ENİ-KOGAS’ın Rumlar adına başlattığı sondaj çalışmalarına paralel olarak Türk tarafı en başından beridir uyguladığı politika ışığında mukabil adımlar attı. Türk tarafının yaşanan gelişmelere seyirci kalması, “Kıbrıslı Türklerin Kıbrıs’taki egemenlik haklarından vazgeçildiği” sonucunu da doğurabilirdi. Yaşananlar gösterdi ki doğal kaynakların sahipliği konusunda hali hazırda var olan sorun henüz çözüme kavuşturulamamıştır.
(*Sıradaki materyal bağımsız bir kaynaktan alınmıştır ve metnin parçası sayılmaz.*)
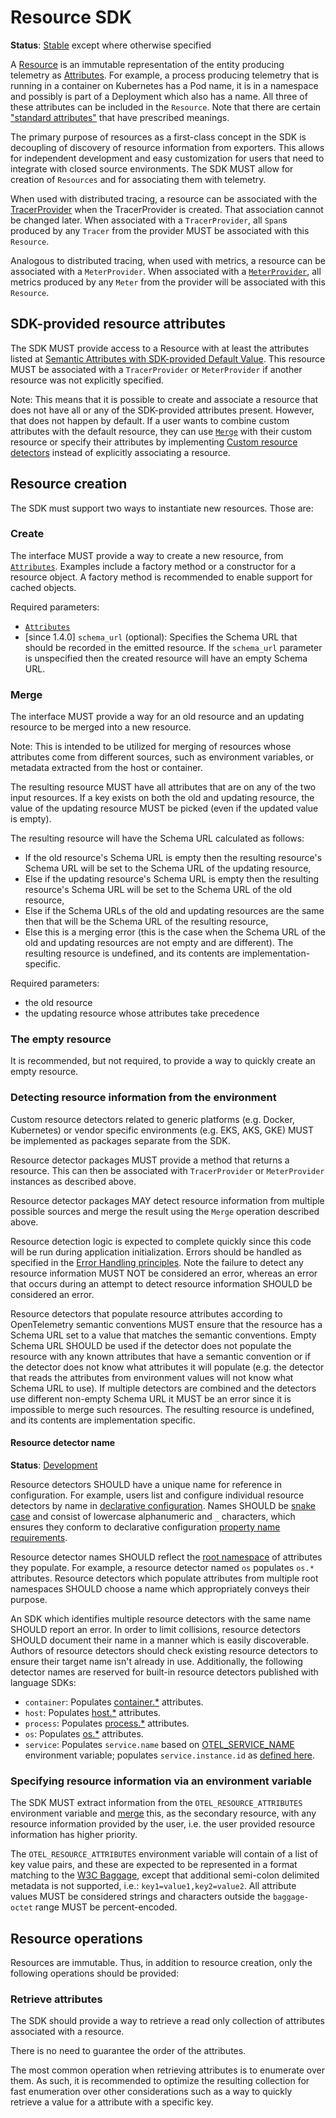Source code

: # Resource SDK

**Status**: [Stable](../document-status.md) except where otherwise specified

A [Resource](../overview.md#resources) is an immutable representation of the entity producing
telemetry as [Attributes](../common/README.md#attribute).
For example, a process producing telemetry that is running in a
container on Kubernetes has a Pod name, it is in a namespace and possibly is
part of a Deployment which also has a name. All three of these attributes can be
included in the `Resource`. Note that there are certain
["standard attributes"](https://github.com/open-telemetry/semantic-conventions/blob/main/docs/resource/README.md) that have prescribed meanings.

The primary purpose of resources as a first-class concept in the SDK is
decoupling of discovery of resource information from exporters. This allows for
independent development and easy customization for users that need to integrate
with closed source environments. The SDK MUST allow for creation of `Resources` and
for associating them with telemetry.

When used with distributed tracing, a resource can be associated with the
[TracerProvider](../trace/api.md#tracerprovider) when the TracerProvider is created.
That association cannot be changed later.
When associated with a `TracerProvider`,
all `Span`s produced by any `Tracer` from the provider MUST be associated with this `Resource`.

Analogous to distributed tracing, when used with metrics,
a resource can be associated with a `MeterProvider`.
When associated with a [`MeterProvider`](../metrics/api.md#meterprovider),
all metrics produced by any `Meter` from the provider will be
associated with this `Resource`.

## SDK-provided resource attributes

The SDK MUST provide access to a Resource with at least the attributes listed at
[Semantic Attributes with SDK-provided Default Value](https://github.com/open-telemetry/semantic-conventions/blob/main/docs/resource/README.md#semantic-attributes-with-sdk-provided-default-value).
This resource MUST be associated with a `TracerProvider` or `MeterProvider`
if another resource was not explicitly specified.

Note: This means that it is possible to create and associate a resource that
does not have all or any of the SDK-provided attributes present. However, that
does not happen by default. If a user wants to combine custom attributes with
the default resource, they can use [`Merge`](#merge) with their custom resource
or specify their attributes by implementing
[Custom resource detectors](#detecting-resource-information-from-the-environment)
instead of explicitly associating a resource.

## Resource creation

The SDK must support two ways to instantiate new resources. Those are:

### Create

The interface MUST provide a way to create a new resource, from [`Attributes`](../common/README.md#attribute).
Examples include a factory method or a constructor for a resource
object. A factory method is recommended to enable support for cached objects.

Required parameters:

- [`Attributes`](../common/README.md#attribute)
- [since 1.4.0] `schema_url` (optional): Specifies the Schema URL that should be
  recorded in the emitted resource. If the `schema_url` parameter is unspecified
  then the created resource will have an empty Schema URL.

### Merge

The interface MUST provide a way for an old resource and an
updating resource to be merged into a new resource.

Note: This is intended to be utilized for merging of resources whose attributes
come from different sources,
such as environment variables, or metadata extracted from the host or container.

The resulting resource MUST have all attributes that are on any of the two input resources.
If a key exists on both the old and updating resource, the value of the updating
resource MUST be picked (even if the updated value is empty).

The resulting resource will have the Schema URL calculated as follows:

- If the old resource's Schema URL is empty then the resulting resource's Schema
  URL will be set to the Schema URL of the updating resource,
- Else if the updating resource's Schema URL is empty then the resulting
  resource's Schema URL will be set to the Schema URL of the old resource,
- Else if the Schema URLs of the old and updating resources are the same then
  that will be the Schema URL of the resulting resource,
- Else this is a merging error (this is the case when the Schema URL of the old
  and updating resources are not empty and are different). The resulting resource is
  undefined, and its contents are implementation-specific.

Required parameters:

- the old resource
- the updating resource whose attributes take precedence

### The empty resource

It is recommended, but not required, to provide a way to quickly create an empty
resource.

### Detecting resource information from the environment

Custom resource detectors related to generic platforms (e.g. Docker, Kubernetes)
or vendor specific environments (e.g. EKS, AKS, GKE) MUST be implemented as
packages separate from the SDK.

Resource detector packages MUST provide a method that returns a resource. This
can then be associated with `TracerProvider` or `MeterProvider` instances as
described above.

Resource detector packages MAY detect resource information from multiple
possible sources and merge the result using the `Merge` operation described
above.

Resource detection logic is expected to complete quickly since this code will be
run during application initialization. Errors should be handled as specified in
the [Error Handling
principles](../error-handling.md#basic-error-handling-principles). Note the
failure to detect any resource information MUST NOT be considered an error,
whereas an error that occurs during an attempt to detect resource information
SHOULD be considered an error.

Resource detectors that populate resource attributes according to OpenTelemetry
semantic conventions MUST ensure that the resource has a Schema URL set to a
value that matches the semantic conventions. Empty Schema URL SHOULD be used if
the detector does not populate the resource with any known attributes that have
a semantic convention or if the detector does not know what attributes it will
populate (e.g. the detector that reads the attributes from environment values
will not know what Schema URL to use). If multiple detectors are combined and
the detectors use different non-empty Schema URL it MUST be an error since it is
impossible to merge such resources. The resulting resource is undefined, and its
contents are implementation specific.

#### Resource detector name

**Status**: [Development](../document-status.md)

Resource detectors SHOULD have a unique name for reference in configuration. For
example, users list and configure individual resource detectors by name
in [declarative configuration](../configuration/README.md#declarative-configuration).
Names SHOULD be [snake case](https://en.wikipedia.org/wiki/Snake_case) and
consist of lowercase alphanumeric and `_` characters, which ensures they conform
to declarative
configuration [property name requirements](https://github.com/open-telemetry/opentelemetry-configuration/blob/main/CONTRIBUTING.md#property-name-case).

Resource detector names SHOULD reflect
the [root namespace](https://github.com/open-telemetry/semantic-conventions/blob/main/docs/general/naming.md#general-naming-considerations)
of attributes they populate. For example, a resource detector named `os`
populates `os.*` attributes. Resource detectors which populate attributes from
multiple root namespaces SHOULD choose a name which appropriately conveys their
purpose.

An SDK which identifies multiple resource detectors with the same name SHOULD
report an error. In order to limit collisions, resource detectors SHOULD
document their name in a manner which is easily discoverable. Authors of
resource detectors should check existing resource detectors to ensure their
target name isn't already in use. Additionally, the following detector names are
reserved for built-in resource detectors published with language SDKs:

* `container`:
  Populates [container.*](https://github.com/open-telemetry/semantic-conventions/blob/main/docs/resource/container.md)
  attributes.
* `host`:
  Populates [host.*](https://github.com/open-telemetry/semantic-conventions/blob/main/docs/resource/host.md)
  attributes.
* `process`:
  Populates [process.*](https://github.com/open-telemetry/semantic-conventions/blob/main/docs/resource/process.md)
  attributes.
* `os`:
  Populates [os.*](https://github.com/open-telemetry/semantic-conventions/blob/main/docs/resource/os.md)
  attributes.
* `service`: Populates `service.name` based
  on [OTEL_SERVICE_NAME](../configuration/sdk-environment-variables.md#general-sdk-configuration)
  environment variable; populates `service.instance.id`
  as [defined here](https://github.com/open-telemetry/semantic-conventions/blob/main/docs/attributes-registry/service.md#service-attributes).

### Specifying resource information via an environment variable

The SDK MUST extract information from the `OTEL_RESOURCE_ATTRIBUTES` environment
variable and [merge](#merge) this, as the secondary resource, with any resource
information provided by the user, i.e. the user provided resource information
has higher priority.

The `OTEL_RESOURCE_ATTRIBUTES` environment variable will contain of a list of
key value pairs, and these are expected to be represented in a format matching
to the [W3C Baggage](https://www.w3.org/TR/baggage/#header-content), except that additional
semi-colon delimited metadata is not supported, i.e.: `key1=value1,key2=value2`.
All attribute values MUST be considered strings and characters outside the
`baggage-octet` range MUST be percent-encoded.

## Resource operations

Resources are immutable. Thus, in addition to resource creation,
only the following operations should be provided:

### Retrieve attributes

The SDK should provide a way to retrieve a read only collection of attributes
associated with a resource.

There is no need to guarantee the order of the attributes.

The most common operation when retrieving attributes is to enumerate over them. As
such, it is recommended to optimize the resulting collection for fast
enumeration over other considerations such as a way to quickly retrieve a value
for a attribute with a specific key.
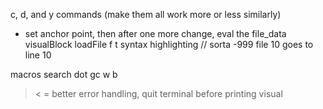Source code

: c, d, and y commands (make them all work more or less similarly)
- set anchor point, then after one more change, eval the file_data
visualBlock
loadFile
f t
syntax highlighting // sorta
-999
file 10 goes to line 10

macros
search
dot
gc
w b
> < =
better error handling, quit terminal before printing
visual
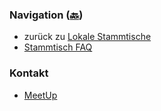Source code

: ### Navigation ([🔙](#lokale-stammtische))

* zurück zu [Lokale Stammtische](#lokale-stammtische)
* [Stammtisch FAQ](#stammtisch-faq)

### Kontakt

* [MeetUp](https://www.meetup.com/OWASP-Hamburg-Stammtisch/)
Olaylar üzerinden değerlendirme yapmak bazen insanları kontrpiyede bırakır. Kıbrıslı Rumların tek taraflı sondaj çalışmalarına devam etmesinin ve Türk tarafının mukabil adımlar atmasının ardından Kıbrıslı Rumlar önceden planlanmış bir görüşmeye katılmama tavrı sergiledi. Bu ardışık üç olayı yorumlama ihtiyacı ile kimimiz Kıbrıslı Rumları suçladık kimimiz ise Türkiye’yi. Bu yaklaşımlar sadece siyasi tavırlarla değil aynı zamanda duygularla da ilintili idi. Kıbrıslı Rumları suçlama dürtüsü ile siyaset yürütenler de Türkiye’yi suçlama dürtüsü ile hareket edenler de kendilerine göre somut donelere sahiptiler ve siyasi formasyonlarının gereğini yaptılar.
CTP ise farklı bir yaklaşım sergileyerek sorunun değil çözümün bir parçası olmak arzusunda olduğunu yaklaşımları ile ortaya serdi. Böylelikle, krizlerden değil somut ilerlemelerden medet uman bir parti olduğunu bir kez daha ispatlamış oldu.
Siyaseti propagandaya indirgeyenlerin Kıbrıslı Rumlara ya da Türkiye’ye dönük açıklamalarla krizden siyasi rant sağlama çabalarına inat biz tavrımızın odağına federal çözümü koyduk.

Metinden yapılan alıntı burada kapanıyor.